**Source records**
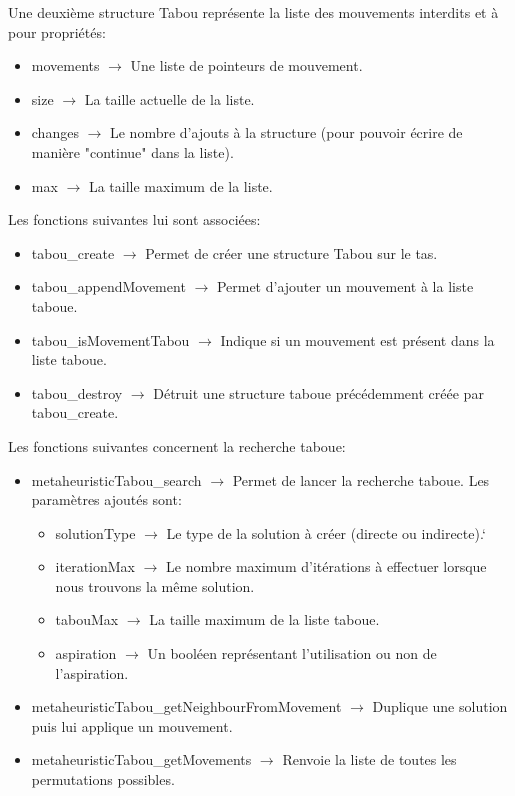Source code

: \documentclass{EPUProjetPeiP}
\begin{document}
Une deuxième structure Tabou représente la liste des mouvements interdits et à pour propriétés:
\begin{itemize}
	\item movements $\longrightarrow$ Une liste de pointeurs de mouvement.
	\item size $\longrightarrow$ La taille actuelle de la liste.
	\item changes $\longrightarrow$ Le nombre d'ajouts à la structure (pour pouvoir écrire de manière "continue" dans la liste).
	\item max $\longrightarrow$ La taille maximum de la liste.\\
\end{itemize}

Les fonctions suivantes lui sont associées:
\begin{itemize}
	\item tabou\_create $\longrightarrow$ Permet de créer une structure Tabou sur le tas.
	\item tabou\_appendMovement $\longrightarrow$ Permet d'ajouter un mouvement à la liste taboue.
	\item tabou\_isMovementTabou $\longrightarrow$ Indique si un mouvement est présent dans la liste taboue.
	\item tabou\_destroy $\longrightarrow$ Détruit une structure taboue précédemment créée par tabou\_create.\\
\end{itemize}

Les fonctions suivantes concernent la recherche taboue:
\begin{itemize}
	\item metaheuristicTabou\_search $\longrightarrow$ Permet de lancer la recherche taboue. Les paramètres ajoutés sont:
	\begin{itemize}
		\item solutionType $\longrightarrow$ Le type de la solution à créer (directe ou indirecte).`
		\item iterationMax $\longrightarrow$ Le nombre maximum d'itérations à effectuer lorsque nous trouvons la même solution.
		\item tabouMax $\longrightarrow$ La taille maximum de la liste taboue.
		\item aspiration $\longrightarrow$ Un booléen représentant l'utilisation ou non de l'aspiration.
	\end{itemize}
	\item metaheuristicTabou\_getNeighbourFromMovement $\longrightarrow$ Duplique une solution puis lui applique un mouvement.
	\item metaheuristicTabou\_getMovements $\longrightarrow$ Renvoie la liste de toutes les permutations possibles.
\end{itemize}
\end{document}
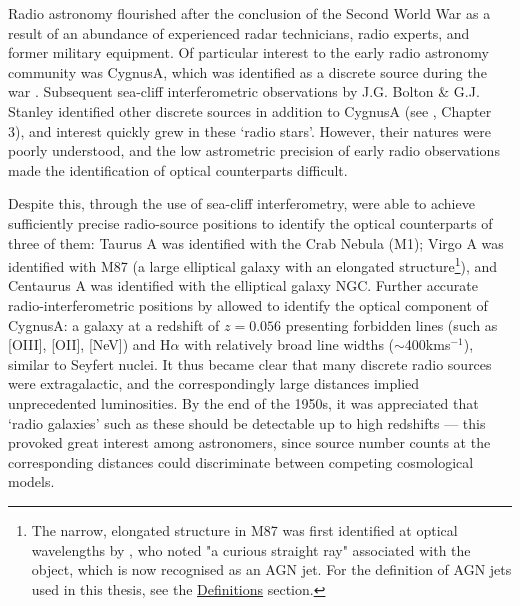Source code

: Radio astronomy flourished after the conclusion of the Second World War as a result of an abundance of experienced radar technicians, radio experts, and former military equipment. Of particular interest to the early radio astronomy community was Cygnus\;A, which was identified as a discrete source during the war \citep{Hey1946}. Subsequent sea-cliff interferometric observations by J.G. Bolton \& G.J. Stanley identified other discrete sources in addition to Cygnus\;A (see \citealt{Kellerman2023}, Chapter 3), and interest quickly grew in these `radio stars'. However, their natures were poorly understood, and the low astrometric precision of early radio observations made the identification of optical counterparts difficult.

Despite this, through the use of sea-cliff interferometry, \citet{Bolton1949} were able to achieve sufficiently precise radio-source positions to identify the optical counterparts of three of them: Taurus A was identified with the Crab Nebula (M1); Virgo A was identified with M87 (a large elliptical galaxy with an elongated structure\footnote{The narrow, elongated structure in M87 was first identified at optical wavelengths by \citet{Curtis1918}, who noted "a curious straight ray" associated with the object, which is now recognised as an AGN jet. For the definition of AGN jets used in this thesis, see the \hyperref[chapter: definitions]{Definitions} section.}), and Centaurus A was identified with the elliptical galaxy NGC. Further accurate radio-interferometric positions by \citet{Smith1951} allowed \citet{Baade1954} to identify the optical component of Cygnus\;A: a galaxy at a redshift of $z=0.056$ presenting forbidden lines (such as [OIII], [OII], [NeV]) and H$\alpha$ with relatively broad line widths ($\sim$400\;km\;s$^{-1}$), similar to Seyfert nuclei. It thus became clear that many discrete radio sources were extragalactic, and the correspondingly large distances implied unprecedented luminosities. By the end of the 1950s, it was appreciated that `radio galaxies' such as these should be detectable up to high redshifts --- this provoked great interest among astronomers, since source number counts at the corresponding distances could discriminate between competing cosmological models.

**What you are asked to do**
Apart from the pictures, every line above must be repeated exactly.

**Exercise response**
Source code

: \documentclass{EPUProjetPeiP}
\begin{document}
Une deuxième structure Tabou représente la liste des mouvements interdits et à pour propriétés:
\begin{itemize}
	\item movements $\longrightarrow$ Une liste de pointeurs de mouvement.
	\item size $\longrightarrow$ La taille actuelle de la liste.
	\item changes $\longrightarrow$ Le nombre d'ajouts à la structure (pour pouvoir écrire de manière "continue" dans la liste).
	\item max $\longrightarrow$ La taille maximum de la liste.\\
\end{itemize}

Les fonctions suivantes lui sont associées:
\begin{itemize}
	\item tabou\_create $\longrightarrow$ Permet de créer une structure Tabou sur le tas.
	\item tabou\_appendMovement $\longrightarrow$ Permet d'ajouter un mouvement à la liste taboue.
	\item tabou\_isMovementTabou $\longrightarrow$ Indique si un mouvement est présent dans la liste taboue.
	\item tabou\_destroy $\longrightarrow$ Détruit une structure taboue précédemment créée par tabou\_create.\\
\end{itemize}

Les fonctions suivantes concernent la recherche taboue:
\begin{itemize}
	\item metaheuristicTabou\_search $\longrightarrow$ Permet de lancer la recherche taboue. Les paramètres ajoutés sont:
	\begin{itemize}
		\item solutionType $\longrightarrow$ Le type de la solution à créer (directe ou indirecte).`
		\item iterationMax $\longrightarrow$ Le nombre maximum d'itérations à effectuer lorsque nous trouvons la même solution.
		\item tabouMax $\longrightarrow$ La taille maximum de la liste taboue.
		\item aspiration $\longrightarrow$ Un booléen représentant l'utilisation ou non de l'aspiration.
	\end{itemize}
	\item metaheuristicTabou\_getNeighbourFromMovement $\longrightarrow$ Duplique une solution puis lui applique un mouvement.
	\item metaheuristicTabou\_getMovements $\longrightarrow$ Renvoie la liste de toutes les permutations possibles.
\end{itemize}
\end{document}
Source code

: Radio astronomy flourished after the conclusion of the Second World War as a result of an abundance of experienced radar technicians, radio experts, and former military equipment. Of particular interest to the early radio astronomy community was Cygnus\;A, which was identified as a discrete source during the war \citep{Hey1946}. Subsequent sea-cliff interferometric observations by J.G. Bolton \& G.J. Stanley identified other discrete sources in addition to Cygnus\;A (see \citealt{Kellerman2023}, Chapter 3), and interest quickly grew in these `radio stars'. However, their natures were poorly understood, and the low astrometric precision of early radio observations made the identification of optical counterparts difficult.

Despite this, through the use of sea-cliff interferometry, \citet{Bolton1949} were able to achieve sufficiently precise radio-source positions to identify the optical counterparts of three of them: Taurus A was identified with the Crab Nebula (M1); Virgo A was identified with M87 (a large elliptical galaxy with an elongated structure\footnote{The narrow, elongated structure in M87 was first identified at optical wavelengths by \citet{Curtis1918}, who noted "a curious straight ray" associated with the object, which is now recognised as an AGN jet. For the definition of AGN jets used in this thesis, see the \hyperref[chapter: definitions]{Definitions} section.}), and Centaurus A was identified with the elliptical galaxy NGC. Further accurate radio-interferometric positions by \citet{Smith1951} allowed \citet{Baade1954} to identify the optical component of Cygnus\;A: a galaxy at a redshift of $z=0.056$ presenting forbidden lines (such as [OIII], [OII], [NeV]) and H$\alpha$ with relatively broad line widths ($\sim$400\;km\;s$^{-1}$), similar to Seyfert nuclei. It thus became clear that many discrete radio sources were extragalactic, and the correspondingly large distances implied unprecedented luminosities. By the end of the 1950s, it was appreciated that `radio galaxies' such as these should be detectable up to high redshifts --- this provoked great interest among astronomers, since source number counts at the corresponding distances could discriminate between competing cosmological models.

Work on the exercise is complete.